Chapter 8 Generic data workflow

In a very generic, all empirical analysis goes through the following steps:

  • acquiring data (primary or secondary)
  • cleaning data (reformatting, standardizing, dropping) to create analysis data
  • analyzing data and reporting results in tables, figures, and in-text numbers.

8.1 Details on data workflows

In a reproducible workflow, instructions to perform all of the above are provided. Most of the time, those instructions will be computer code, to be interpreted using statistical software, in some cases to be compiled into executables (C++, Fortran). Sometimes, the data acquisition might also be coded - using software packages or scripts to download, or through computer-assisted surveys or experiments. But more often, acquiring data entails manual actions. For instance, secondary data access might be described in Data Availability Statements, whereas primary data acquisition might be described in survey documentation, field guides, and in experiment instructions.2 Once analysis data is created, the analysis programs generate output that is then embedded in the article. Often, that output might be ready-made tables and figures. But sometimes authors will manually transcode output from log files into tables. Modern reproducible documents will capture such output and embed it into a document directly.

The following diagram illustrates the generic flow: Data flow

Real articles are often more complex. A simple example will be discussed next.

8.2 A simple example

At the Github repository labordynamicsinstitute/simple-example, we have prepared a very simple example of a data analysis workflow.

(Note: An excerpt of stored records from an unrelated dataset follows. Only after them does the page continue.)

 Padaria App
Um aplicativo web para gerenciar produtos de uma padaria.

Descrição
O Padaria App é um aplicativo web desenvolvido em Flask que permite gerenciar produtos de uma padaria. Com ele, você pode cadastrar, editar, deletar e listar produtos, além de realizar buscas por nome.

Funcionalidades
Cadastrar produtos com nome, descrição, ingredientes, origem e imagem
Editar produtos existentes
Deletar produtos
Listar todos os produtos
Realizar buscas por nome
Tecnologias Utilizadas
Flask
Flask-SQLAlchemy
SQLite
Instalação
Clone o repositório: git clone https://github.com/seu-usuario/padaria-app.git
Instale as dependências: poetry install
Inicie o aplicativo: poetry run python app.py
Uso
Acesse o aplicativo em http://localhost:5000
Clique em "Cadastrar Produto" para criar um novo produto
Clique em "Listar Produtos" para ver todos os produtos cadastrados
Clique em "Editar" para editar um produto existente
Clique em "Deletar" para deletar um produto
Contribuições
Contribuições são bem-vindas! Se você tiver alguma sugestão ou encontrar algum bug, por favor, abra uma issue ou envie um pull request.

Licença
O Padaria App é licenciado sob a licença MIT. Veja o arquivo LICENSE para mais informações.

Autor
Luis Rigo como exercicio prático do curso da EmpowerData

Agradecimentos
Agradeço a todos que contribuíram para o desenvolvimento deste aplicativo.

It illustrates the concepts above.

Read the README before going on.

We focus on the information provided in the README first:

  • Source: Census of Population and Housing, 2000

The source data is identified, and a data citation is provided as part of the README. The README notes that the data is considered public-use, but a login is required at ICPSR, which is the distributor of the data. The data acquisition, as described, is a manual process (because it requires a login). The data is also manually unzipped, and the final location described.

Note: this could be scripted to make part of the data acquisition code-driven.

  • Cleaning programs: 01_dataclean.do

A cleaning program is identified and described.

  • Analysis data: is verbally described in the README (“clean merged dataset”)

Note: Could this be improved?

  • Analysis program: 02_table1.do
  • Outputs: Table 1

An analysis program is also listed, and identified as creating output Table 1. An inspection of the “manuscript” shows that only a single table is included.

So a flow diagram for the simple example might be: Data flow


  1. Note that when the authors generate or collect primary data, subsequent users of the same data are secondary data users, but replication might also involve re-executing the experiment, or collecting data anew with the same survey instruments.↩︎